Les deux partis ne gouvernent ensemble qu’à partir du Front populaire mais l’état de grâce entre eux ne règnera, selon Sabine Jensen, que pendant les trois premiers mois. On peut même réduire cette durée en rappelant que la guerre d’Espagne commence six semaines après l’arrivée au pouvoir du cabinet dirigé par Léon Blum et qu’elle cristallise immédiatement une discordance entre les socialistes partisans d’une intervention auprès des républicains et les radicaux, hostiles pour la plupart.
Les échecs économiques du Front populaire et la déception rapide des classes moyennes, auxquelles sont liés les radicaux, aggravent en peu de temps leurs relations. Si le Front populaire existe officiellement jusqu’en novembre 1938, en fait les socialistes quittent le gouvernement, et les communistes la majorité, dès la constitution du cabinet Daladier en avril. Les deux partis gouverneront de nouveau dans des coalitions sous la IVe République, mais plus jamais seuls ensemble.
Des études intéressantes sont présentées sur les liens noués par les socialistes et les radicaux avec les grandes ligues entre les deux guerres, Ligue des droits de l’homme et Ligue française de l’enseignement. On notera également une comparaison précise des positions respectives sur les problèmes agricoles et sur les pratiques des élus sur le terrain où sont évalués les comportements, entre autres, de Caillaux, Defferre et Rocard.
La position de Pierre Mendès France dans le panthéon socialiste est l’objet d’une intéressante communication de Noëlline Castagnez, qui rappelle une enquête menée en 1997 auprès d’élus et de militants socialistes, d’où il ressort que PMF incarne mieux l’idéal socialiste que François Mitterrand, alors que l’essentiel de sa carrière a été réalisé sous l’égide du Parti radical…

Qui mange l’autre ?
L’analyse des positions électorales des deux partis montre que les suffrages de la SFIO dépassent ceux du Parti radical dès 1928. Celui-ci décline progressivement après la Seconde Guerre mondiale, d’abord parce qu’il n’est pas identifié en tant que tel à la Résistance, à l’inverse du Parti socialiste clandestin dirigé par Daniel Mayer, ensuite parce que le système électoral majoritaire de la Ve République précipite son effondrement, accru par sa cassure en deux moignons se situant, conséquence de la bipolarisation, de chaque côté de l’échiquier politique.

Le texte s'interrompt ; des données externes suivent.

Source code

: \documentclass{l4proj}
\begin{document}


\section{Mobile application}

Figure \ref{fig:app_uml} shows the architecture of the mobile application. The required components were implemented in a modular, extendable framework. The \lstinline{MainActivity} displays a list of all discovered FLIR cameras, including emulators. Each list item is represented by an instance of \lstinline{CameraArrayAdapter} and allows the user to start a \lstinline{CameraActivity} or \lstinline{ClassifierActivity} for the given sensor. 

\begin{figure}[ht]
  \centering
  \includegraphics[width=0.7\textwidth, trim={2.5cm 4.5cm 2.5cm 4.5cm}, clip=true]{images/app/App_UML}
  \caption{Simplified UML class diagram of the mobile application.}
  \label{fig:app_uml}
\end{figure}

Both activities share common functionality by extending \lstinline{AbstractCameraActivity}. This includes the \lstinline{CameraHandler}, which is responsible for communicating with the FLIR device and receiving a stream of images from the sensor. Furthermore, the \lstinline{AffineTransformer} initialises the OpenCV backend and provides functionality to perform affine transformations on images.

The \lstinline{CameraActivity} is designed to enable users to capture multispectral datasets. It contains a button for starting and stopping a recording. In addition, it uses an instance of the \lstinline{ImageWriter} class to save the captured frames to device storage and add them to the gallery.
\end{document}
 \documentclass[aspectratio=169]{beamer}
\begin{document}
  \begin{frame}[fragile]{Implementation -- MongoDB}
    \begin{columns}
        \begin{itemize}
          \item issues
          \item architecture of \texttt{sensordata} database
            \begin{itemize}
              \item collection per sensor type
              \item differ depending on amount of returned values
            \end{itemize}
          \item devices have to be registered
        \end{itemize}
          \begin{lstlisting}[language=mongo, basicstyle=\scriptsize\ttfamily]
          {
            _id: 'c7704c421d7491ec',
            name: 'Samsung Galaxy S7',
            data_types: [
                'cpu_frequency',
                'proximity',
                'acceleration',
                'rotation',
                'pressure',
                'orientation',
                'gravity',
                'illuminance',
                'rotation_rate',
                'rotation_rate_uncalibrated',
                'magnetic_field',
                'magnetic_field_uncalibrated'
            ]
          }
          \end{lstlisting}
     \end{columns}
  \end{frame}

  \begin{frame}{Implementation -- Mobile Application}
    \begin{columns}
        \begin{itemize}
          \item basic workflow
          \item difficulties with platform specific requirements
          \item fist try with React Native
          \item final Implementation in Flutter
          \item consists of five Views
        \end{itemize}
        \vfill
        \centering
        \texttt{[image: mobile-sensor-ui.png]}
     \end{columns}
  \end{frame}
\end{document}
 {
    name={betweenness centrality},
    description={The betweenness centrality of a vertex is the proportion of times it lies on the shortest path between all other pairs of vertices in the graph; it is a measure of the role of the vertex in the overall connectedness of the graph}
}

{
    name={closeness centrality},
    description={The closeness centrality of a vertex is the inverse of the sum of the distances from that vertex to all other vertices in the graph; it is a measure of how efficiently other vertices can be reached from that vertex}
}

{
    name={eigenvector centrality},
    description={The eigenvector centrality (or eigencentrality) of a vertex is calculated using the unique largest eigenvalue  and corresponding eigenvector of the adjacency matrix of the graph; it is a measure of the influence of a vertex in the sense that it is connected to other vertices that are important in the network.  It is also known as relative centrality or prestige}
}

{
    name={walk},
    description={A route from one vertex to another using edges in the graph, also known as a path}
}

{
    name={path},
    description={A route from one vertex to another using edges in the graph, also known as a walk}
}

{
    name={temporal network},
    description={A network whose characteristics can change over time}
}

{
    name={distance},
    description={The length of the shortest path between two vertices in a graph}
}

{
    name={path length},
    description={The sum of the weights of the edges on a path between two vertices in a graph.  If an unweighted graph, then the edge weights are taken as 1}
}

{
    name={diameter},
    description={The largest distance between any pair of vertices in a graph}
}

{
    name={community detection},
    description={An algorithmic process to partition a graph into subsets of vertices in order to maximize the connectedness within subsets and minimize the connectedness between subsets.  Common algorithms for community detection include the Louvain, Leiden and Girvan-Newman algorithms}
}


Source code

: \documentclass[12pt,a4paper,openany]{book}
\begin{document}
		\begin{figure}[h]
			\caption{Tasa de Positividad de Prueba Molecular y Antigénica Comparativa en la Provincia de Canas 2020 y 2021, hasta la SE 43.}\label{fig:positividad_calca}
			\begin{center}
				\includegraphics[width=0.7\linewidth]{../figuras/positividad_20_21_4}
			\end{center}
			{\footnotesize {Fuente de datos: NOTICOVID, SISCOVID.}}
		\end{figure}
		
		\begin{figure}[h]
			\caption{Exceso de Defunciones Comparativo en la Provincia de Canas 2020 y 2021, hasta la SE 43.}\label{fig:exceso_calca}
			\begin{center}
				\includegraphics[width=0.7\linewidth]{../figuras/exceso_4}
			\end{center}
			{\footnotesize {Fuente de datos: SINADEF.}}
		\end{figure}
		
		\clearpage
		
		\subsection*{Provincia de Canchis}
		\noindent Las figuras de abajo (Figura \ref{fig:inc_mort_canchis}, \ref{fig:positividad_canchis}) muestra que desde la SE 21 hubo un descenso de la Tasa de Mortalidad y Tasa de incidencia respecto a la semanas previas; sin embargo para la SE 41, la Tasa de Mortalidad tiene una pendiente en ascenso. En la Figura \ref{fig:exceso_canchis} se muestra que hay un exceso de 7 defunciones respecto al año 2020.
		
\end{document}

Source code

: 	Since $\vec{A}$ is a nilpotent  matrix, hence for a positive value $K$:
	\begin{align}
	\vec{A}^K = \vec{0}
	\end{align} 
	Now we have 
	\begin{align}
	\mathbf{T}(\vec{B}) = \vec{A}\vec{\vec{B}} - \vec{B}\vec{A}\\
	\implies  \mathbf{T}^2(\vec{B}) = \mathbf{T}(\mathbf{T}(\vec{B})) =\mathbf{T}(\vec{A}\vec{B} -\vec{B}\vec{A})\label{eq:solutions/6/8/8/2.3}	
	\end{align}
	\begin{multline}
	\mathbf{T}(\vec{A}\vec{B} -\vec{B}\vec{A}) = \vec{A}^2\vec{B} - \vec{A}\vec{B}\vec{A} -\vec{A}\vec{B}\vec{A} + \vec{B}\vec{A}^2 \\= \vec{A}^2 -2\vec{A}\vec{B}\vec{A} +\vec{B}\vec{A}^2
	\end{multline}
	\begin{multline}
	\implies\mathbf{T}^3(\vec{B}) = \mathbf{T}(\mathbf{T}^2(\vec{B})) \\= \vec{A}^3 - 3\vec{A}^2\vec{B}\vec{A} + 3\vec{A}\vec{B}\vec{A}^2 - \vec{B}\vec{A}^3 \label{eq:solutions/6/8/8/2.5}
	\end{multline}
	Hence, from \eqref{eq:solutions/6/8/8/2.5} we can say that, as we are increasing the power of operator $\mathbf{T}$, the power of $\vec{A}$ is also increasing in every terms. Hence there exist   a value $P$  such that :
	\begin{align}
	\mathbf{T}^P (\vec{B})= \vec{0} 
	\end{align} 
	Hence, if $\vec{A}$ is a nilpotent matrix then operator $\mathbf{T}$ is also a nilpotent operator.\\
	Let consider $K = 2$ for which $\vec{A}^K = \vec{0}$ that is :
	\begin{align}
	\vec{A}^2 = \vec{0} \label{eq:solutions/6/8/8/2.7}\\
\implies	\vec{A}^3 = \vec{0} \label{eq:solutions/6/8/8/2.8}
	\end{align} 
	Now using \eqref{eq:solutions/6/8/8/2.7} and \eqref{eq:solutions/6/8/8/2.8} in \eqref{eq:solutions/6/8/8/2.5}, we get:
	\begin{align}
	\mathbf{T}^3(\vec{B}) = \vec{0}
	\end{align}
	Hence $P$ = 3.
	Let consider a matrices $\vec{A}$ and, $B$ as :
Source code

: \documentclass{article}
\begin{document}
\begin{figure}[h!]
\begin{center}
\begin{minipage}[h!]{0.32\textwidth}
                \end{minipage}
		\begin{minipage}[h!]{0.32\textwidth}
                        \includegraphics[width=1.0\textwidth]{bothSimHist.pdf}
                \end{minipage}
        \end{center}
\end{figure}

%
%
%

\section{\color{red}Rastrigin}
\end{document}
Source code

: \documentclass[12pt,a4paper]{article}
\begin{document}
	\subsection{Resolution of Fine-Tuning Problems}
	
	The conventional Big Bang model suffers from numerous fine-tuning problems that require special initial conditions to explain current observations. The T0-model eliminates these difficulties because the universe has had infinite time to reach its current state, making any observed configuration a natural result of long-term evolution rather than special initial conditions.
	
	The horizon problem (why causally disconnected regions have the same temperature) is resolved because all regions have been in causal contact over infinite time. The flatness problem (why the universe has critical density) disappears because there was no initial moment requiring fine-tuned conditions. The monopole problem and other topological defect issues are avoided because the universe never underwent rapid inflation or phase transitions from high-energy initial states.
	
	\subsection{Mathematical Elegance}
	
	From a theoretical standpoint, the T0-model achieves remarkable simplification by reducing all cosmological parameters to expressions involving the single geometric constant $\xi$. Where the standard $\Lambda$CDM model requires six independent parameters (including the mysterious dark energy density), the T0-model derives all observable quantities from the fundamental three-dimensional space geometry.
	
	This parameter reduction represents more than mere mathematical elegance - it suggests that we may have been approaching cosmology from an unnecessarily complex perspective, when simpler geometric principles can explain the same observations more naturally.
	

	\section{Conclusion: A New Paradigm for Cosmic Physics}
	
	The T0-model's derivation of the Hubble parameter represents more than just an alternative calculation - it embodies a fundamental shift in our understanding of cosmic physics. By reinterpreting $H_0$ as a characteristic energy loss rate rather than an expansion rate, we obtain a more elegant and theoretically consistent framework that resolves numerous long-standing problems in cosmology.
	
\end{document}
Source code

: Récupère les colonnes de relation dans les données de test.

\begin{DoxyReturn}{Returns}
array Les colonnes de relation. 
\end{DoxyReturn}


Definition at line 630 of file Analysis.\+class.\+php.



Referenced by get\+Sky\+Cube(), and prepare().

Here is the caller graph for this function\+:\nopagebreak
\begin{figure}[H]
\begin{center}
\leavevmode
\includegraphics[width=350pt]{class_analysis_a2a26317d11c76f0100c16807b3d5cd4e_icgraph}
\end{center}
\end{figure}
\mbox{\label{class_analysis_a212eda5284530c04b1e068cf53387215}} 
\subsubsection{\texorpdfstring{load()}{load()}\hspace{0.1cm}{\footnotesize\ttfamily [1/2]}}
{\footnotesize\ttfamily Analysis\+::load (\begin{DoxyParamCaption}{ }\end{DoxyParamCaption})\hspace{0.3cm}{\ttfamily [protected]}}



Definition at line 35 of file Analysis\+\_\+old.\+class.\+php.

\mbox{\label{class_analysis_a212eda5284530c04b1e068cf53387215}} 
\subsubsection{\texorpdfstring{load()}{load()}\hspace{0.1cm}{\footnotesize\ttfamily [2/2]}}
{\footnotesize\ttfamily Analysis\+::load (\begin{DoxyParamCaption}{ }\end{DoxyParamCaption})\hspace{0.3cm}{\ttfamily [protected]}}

Serge Berstein a conclu cette riche journée, qui n’épuise pas le sujet, en distribuant de manière chronologique les différents âges des deux formations des points de vue de la doctrine, de l’organisation, du comportement électoral et parlementaire et des modalités d’action. Un tableau magistral de l’histoire centenaire de deux familles, dont une seule poursuit véritablement sa route au début du XXIe siècle.